何ヶ月か前に、「あのポケットからも」「あのカバンからも」と、“無くしちゃ買い、無くしちゃ買い”を繰り返し、我が家の住民となったリップスティック達を集合させ、チームリップスティック's結成した。



その後は、6名ほどのリップスティック、略してリックを紛失することも、命を全うすることもなく、リック6人衆は平和な日々を過ごし、活躍を続けていた。
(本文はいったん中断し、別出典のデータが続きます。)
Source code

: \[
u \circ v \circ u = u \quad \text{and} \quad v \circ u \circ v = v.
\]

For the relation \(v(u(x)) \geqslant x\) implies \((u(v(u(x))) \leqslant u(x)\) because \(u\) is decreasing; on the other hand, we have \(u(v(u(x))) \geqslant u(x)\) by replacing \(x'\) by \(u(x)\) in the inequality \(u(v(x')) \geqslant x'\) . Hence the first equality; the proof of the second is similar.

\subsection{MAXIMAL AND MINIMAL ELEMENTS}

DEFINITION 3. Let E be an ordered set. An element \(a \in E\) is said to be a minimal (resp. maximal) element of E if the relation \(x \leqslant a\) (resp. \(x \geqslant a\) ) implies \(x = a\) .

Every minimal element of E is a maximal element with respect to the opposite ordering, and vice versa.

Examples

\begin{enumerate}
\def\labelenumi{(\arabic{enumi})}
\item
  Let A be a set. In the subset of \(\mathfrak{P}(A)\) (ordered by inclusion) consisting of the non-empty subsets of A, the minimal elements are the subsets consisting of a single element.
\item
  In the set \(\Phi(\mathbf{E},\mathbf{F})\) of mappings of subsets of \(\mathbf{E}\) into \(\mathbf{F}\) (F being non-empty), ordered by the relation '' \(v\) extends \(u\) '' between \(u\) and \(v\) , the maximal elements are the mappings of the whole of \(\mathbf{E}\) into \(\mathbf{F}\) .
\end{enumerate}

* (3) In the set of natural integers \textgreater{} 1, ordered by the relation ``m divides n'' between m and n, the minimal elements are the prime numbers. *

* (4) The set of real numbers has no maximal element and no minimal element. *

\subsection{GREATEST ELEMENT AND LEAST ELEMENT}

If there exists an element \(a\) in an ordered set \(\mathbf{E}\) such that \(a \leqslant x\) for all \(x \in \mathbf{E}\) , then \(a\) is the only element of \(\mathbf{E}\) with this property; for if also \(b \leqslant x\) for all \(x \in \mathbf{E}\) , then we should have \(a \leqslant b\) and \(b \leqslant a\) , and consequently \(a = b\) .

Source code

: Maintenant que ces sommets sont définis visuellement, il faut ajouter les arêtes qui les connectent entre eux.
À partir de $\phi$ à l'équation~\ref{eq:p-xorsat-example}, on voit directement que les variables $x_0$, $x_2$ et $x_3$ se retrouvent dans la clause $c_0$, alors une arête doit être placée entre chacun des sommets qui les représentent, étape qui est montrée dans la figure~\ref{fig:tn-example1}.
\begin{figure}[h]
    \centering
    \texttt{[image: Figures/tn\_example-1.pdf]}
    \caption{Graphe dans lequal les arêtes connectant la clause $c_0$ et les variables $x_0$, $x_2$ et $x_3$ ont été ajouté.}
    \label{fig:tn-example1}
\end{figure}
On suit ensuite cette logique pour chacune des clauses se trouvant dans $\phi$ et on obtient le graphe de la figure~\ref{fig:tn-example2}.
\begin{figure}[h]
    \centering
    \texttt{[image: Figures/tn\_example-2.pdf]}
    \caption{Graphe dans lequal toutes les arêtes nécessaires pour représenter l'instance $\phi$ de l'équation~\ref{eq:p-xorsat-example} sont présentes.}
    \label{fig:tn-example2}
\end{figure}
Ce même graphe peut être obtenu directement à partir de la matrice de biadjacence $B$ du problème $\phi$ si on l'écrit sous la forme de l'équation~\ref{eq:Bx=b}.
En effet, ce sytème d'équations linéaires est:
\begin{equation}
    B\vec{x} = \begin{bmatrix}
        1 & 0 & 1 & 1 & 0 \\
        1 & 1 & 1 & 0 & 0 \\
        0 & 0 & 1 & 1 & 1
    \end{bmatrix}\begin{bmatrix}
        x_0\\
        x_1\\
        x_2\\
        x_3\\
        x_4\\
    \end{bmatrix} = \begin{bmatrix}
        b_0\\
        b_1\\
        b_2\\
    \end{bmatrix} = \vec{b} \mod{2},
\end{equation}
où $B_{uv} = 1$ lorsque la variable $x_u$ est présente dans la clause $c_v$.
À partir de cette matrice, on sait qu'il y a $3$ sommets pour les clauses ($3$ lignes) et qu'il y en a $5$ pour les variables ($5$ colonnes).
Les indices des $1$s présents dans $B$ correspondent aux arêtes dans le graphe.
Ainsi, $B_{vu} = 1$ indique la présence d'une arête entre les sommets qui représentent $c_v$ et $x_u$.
ところが数日前、1名のベテランリックを使い終えクルクルと回し、ニュートラルポジションへ戻したつもりが、勢い余ってその先へ。





パキッ!!






No~ッ!!



いとも簡単にベテランリックの首は折れ、帰らぬリックとなってしまった。



その翌日、司令塔としての真価が問われるこの日、私はスタメンに中堅リックを指名した。


素晴らしい!!


なかなかの活躍ぶりに満足した私は彼を労い、彼にお疲れさまのクルクルをしてやった。





すると…





パキッ!!







2日…2日続けてはマズいだろう…。




ショックを隠しきれない私は動揺しつつも、新たな任務の遂行の為、次なるリックを指名した。



これ以上のミスは許されない。

ここは安全パイで行こう!!
慎重になったワタシは、経験の高いベテランリックを選んだ!





彼の体調を確かめる為、彼の身長を計ってやる。

およそ1.5cm。

「ちょうどリックとして脂が乗り、味が出来ている!彼こそリックとしてその命の全てを唇に捧げられる男だっ!!」



彼は先日他界したベテランリックを陰で支え、チームリックの全てを知る男。


私は彼活躍を確信した!




前祝いとして、その1.5cmの自慢のボディを私の唇へと近づけたその時…



ポキッ!!




こ…今度はそっちか…。


ベテランリックの根元が…自慢の1.5cmのおよそ0.2mmの辺りで事件は起こっていた。


無念。





数日の間に3名もの部下を亡くしてしまうとは…。



いよいよ私も司令塔のポジションを退くときが来たのかもしれないな…。